川西政明『鞍馬天狗』

 半月ぶりの書評(読書感想文)だ。いかんいかんこれでは看板倒れになってしまう。

 「俳句は詠むけど本は読まん」なんてね。それか「ピン子は見るけど本は読まん」とか・・・。
 いえ読んでるんですよ。でも古書店でやっと見つけた絶版本をここで紹介してもしょうがないじゃないですか (って誰に言い訳してるんだか)。

  そんなわけで8月に発行されたこの本のご紹介。

 川西政明著『鞍馬天狗』(岩波新書)

鞍馬天狗

 鞍馬天狗と言えば、正統派時代劇ヒーローの代表であろう。だいたい今では小説ではなく映画やドラマでのみ知っている人が多いから当然だけど、単なる維新派の正義の味方というイメージが強い。でもそんな単純なことではないのである。

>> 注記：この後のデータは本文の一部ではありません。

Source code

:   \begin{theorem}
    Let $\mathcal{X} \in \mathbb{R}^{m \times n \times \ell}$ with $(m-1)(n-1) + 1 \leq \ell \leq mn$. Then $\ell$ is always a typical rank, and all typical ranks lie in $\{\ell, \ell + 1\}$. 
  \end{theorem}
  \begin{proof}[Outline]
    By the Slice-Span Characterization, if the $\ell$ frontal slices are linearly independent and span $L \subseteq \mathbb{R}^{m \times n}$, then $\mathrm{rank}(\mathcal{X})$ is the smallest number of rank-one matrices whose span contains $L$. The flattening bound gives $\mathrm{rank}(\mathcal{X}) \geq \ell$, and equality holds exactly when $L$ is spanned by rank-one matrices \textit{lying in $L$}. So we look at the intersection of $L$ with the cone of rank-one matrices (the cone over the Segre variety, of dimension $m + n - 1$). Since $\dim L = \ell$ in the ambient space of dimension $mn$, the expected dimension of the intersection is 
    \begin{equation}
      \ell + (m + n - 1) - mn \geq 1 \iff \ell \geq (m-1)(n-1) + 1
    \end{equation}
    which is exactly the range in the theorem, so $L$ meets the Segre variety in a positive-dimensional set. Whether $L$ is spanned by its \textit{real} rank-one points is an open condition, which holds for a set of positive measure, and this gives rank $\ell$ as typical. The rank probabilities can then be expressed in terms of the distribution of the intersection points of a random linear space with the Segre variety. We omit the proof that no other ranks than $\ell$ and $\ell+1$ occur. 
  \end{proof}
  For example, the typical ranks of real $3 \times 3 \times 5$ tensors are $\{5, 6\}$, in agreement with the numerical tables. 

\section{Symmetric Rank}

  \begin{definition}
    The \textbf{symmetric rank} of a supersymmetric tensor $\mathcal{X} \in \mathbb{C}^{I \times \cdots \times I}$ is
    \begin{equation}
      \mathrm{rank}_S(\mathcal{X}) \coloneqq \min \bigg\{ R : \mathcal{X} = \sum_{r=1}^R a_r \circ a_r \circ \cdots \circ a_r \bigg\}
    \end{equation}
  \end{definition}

 大仏次郎は生涯に「鞍馬天狗」シリーズを47作書いている。そしてその中で、つまり第一作「鬼面の老女(大正13年)」から最終作「地獄太平記(昭和40年)」までの間に天狗は181人の人を斬っている。しかしその斬り方や斬る意識は時代によって変わっていくのだ。

 大義のためには手段を選ばないテロリストめいた時代もあれば、けっして止めを刺さない時代、峰打ちだけの時代、戦いそのものに逡巡する時代もある。それはそのときどきの日本社会の歴史観とシンクロする。さらに言えば、常に第一線の知識人であった大仏次郎歴史観、戦争観の揺らぎとシンクロするのだ。

 川西さんは看破する、「鞍馬天狗とは?人を斬る?ことをキーワードに無限に膨張する歴史を入れる器なのだ」と。

 時代は揺らぎ作者も揺らいでいるのだ。当然、矛盾や破綻は生じる。それらを埋めるという意味もあって、続いて執筆されたのが『天皇の世紀』ではなかったかと、川西さんは推理する。

 当然ながら、川西さんはこのシリーズ全47本を完読している。40余年にわたる執筆期間に持ってきて「揺らぎ」と「矛盾」である。これは大変な作業であったろうと容易に想像できる。

 しかしこの労作によって僕たち読者は、大正末期から高度成長期までの日本社会の、そして一人の知識人の歴史観、世界観のブレや変化を体感できる。川西さん自身の言葉を借りれば「無限に膨張する歴史を入れる器」に身を浸すことができるのだ。

 700円でこれだけ楽しめるんだもの。ほんとうに「本は安い」と思う。